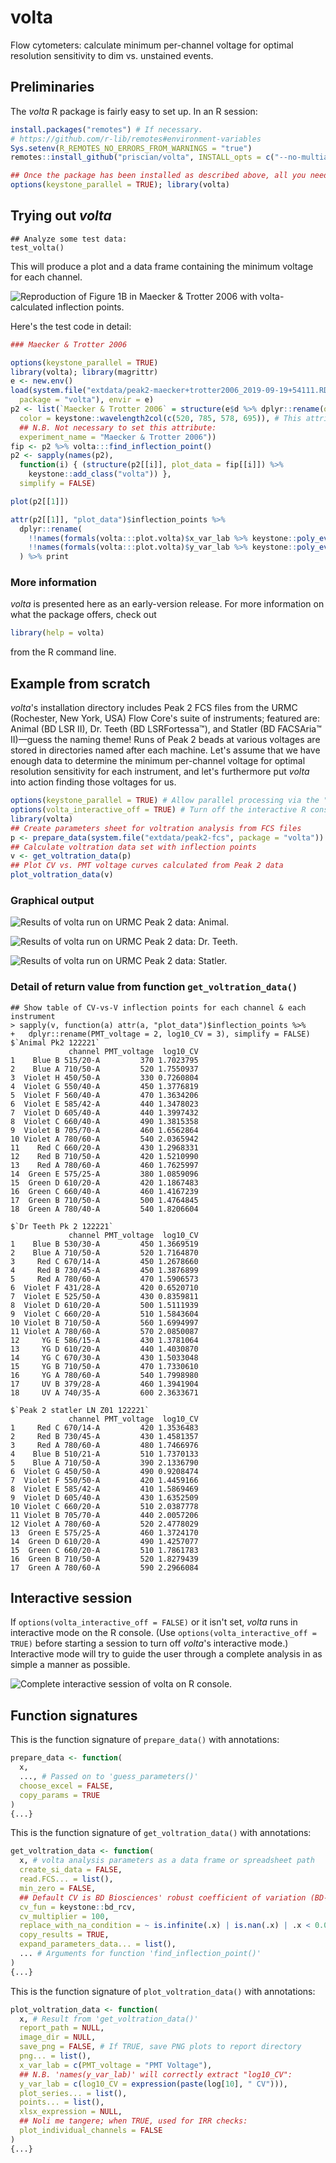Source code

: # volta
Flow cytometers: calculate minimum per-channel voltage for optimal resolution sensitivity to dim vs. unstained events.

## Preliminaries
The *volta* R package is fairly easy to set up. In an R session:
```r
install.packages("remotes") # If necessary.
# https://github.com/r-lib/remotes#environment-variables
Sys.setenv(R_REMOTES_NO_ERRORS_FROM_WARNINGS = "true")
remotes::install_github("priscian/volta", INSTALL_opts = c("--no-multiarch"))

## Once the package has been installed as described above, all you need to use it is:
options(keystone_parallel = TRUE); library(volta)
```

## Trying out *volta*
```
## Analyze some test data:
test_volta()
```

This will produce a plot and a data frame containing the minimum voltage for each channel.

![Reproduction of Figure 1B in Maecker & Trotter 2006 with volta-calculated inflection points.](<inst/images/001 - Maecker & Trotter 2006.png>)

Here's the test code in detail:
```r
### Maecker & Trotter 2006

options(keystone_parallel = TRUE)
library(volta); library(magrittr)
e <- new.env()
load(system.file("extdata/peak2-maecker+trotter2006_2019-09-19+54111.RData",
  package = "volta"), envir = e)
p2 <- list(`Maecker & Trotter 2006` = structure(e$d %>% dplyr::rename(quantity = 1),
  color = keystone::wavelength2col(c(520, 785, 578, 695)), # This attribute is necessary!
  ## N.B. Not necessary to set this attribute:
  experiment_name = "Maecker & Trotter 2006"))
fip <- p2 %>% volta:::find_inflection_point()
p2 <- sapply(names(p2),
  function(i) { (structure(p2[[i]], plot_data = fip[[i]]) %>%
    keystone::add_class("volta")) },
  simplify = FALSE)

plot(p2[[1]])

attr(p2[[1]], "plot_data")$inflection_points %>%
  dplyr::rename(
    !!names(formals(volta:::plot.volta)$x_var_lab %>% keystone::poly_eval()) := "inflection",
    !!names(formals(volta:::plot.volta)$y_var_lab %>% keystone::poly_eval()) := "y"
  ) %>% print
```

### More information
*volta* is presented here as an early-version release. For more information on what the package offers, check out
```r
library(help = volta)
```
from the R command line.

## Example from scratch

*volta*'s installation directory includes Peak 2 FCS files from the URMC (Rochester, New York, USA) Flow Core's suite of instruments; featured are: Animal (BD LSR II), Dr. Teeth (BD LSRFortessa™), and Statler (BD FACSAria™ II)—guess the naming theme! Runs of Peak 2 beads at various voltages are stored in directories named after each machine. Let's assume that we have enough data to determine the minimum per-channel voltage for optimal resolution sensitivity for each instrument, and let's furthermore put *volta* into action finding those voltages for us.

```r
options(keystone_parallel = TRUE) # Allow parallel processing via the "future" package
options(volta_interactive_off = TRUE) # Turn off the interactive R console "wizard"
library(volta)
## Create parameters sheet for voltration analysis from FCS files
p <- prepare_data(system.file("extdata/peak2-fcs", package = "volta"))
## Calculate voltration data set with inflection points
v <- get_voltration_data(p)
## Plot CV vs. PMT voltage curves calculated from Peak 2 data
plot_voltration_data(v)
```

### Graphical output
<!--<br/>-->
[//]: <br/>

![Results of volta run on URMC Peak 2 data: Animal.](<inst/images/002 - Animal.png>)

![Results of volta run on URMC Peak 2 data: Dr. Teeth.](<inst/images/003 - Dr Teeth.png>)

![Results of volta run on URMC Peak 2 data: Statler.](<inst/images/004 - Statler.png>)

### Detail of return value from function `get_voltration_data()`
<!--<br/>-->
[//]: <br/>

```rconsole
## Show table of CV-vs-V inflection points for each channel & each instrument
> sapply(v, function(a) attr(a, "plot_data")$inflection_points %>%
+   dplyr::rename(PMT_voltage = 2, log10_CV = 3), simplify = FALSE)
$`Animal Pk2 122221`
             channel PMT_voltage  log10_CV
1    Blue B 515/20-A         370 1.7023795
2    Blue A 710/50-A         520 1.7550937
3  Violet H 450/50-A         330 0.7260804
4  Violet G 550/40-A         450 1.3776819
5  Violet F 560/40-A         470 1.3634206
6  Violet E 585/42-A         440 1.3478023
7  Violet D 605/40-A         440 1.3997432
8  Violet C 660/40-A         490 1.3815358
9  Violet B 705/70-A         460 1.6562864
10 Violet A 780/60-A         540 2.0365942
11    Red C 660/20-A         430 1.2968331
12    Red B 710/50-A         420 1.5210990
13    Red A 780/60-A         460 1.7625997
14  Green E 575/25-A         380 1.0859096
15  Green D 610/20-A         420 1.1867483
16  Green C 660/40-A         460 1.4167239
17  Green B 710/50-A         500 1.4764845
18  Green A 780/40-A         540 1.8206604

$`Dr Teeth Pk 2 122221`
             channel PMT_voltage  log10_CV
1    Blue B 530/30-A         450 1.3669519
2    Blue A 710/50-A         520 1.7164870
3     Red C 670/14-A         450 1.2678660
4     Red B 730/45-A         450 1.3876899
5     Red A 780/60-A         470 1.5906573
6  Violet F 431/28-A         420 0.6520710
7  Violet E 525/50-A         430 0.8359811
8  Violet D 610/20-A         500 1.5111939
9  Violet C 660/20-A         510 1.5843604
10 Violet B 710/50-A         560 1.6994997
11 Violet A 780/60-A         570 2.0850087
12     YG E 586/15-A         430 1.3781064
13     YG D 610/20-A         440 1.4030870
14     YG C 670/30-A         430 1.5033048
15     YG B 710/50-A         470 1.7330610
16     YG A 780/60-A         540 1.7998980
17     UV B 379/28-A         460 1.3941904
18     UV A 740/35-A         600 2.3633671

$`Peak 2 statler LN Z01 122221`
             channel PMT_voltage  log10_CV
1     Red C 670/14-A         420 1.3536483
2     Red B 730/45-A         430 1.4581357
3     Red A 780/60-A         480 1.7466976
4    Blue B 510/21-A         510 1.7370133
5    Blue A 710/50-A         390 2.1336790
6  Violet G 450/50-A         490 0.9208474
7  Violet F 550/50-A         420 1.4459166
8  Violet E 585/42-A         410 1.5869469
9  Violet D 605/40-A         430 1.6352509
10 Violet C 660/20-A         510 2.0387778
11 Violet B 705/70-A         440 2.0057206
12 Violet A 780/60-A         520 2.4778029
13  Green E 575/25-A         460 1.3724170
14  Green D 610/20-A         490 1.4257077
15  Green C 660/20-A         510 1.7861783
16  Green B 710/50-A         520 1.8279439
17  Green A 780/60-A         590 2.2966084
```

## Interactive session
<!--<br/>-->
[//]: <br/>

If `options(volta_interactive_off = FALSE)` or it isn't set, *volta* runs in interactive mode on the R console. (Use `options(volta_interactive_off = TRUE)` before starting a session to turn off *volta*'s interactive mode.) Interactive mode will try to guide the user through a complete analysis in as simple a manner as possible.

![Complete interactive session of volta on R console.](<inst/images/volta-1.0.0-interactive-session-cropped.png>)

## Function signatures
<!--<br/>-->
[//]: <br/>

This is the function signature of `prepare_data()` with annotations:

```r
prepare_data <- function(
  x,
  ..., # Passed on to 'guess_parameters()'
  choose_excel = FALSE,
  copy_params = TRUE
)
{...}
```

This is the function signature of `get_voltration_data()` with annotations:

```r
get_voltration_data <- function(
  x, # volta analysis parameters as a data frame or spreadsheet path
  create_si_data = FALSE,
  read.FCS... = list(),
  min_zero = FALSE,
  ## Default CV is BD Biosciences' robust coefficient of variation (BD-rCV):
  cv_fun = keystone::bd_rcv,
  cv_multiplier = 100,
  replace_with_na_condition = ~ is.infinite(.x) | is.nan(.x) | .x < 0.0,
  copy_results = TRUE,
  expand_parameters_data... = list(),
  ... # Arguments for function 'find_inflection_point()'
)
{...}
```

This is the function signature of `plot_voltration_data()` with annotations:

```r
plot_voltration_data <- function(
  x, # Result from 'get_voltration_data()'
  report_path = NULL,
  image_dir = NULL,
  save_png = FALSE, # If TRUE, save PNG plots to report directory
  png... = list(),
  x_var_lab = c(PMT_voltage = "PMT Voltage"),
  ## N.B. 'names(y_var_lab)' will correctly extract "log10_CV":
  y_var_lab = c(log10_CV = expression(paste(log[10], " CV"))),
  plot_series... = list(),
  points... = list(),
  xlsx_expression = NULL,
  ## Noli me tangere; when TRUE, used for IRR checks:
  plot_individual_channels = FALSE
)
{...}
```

* * *

TRY IT: Repeat the records above exactly, from the first line through the line containing "## Example from scratch", and leave out the pictures.

ANSWER TO THIS TASK:
Source code

: # volta
Flow cytometers: calculate minimum per-channel voltage for optimal resolution sensitivity to dim vs. unstained events.

## Preliminaries
The *volta* R package is fairly easy to set up. In an R session:
```r
install.packages("remotes") # If necessary.
# https://github.com/r-lib/remotes#environment-variables
Sys.setenv(R_REMOTES_NO_ERRORS_FROM_WARNINGS = "true")
remotes::install_github("priscian/volta", INSTALL_opts = c("--no-multiarch"))

## Once the package has been installed as described above, all you need to use it is:
options(keystone_parallel = TRUE); library(volta)
```

## Trying out *volta*
```
## Analyze some test data:
test_volta()
```

This will produce a plot and a data frame containing the minimum voltage for each channel.

![Reproduction of Figure 1B in Maecker & Trotter 2006 with volta-calculated inflection points.](<inst/images/001 - Maecker & Trotter 2006.png>)

Here's the test code in detail:
```r
### Maecker & Trotter 2006

options(keystone_parallel = TRUE)
library(volta); library(magrittr)
e <- new.env()
load(system.file("extdata/peak2-maecker+trotter2006_2019-09-19+54111.RData",
  package = "volta"), envir = e)
p2 <- list(`Maecker & Trotter 2006` = structure(e$d %>% dplyr::rename(quantity = 1),
  color = keystone::wavelength2col(c(520, 785, 578, 695)), # This attribute is necessary!
  ## N.B. Not necessary to set this attribute:
  experiment_name = "Maecker & Trotter 2006"))
fip <- p2 %>% volta:::find_inflection_point()
p2 <- sapply(names(p2),
  function(i) { (structure(p2[[i]], plot_data = fip[[i]]) %>%
    keystone::add_class("volta")) },
  simplify = FALSE)

plot(p2[[1]])

attr(p2[[1]], "plot_data")$inflection_points %>%
  dplyr::rename(
    !!names(formals(volta:::plot.volta)$x_var_lab %>% keystone::poly_eval()) := "inflection",
    !!names(formals(volta:::plot.volta)$y_var_lab %>% keystone::poly_eval()) := "y"
  ) %>% print
```

### More information
*volta* is presented here as an early-version release. For more information on what the package offers, check out
```r
library(help = volta)
```
from the R command line.

## Example from scratch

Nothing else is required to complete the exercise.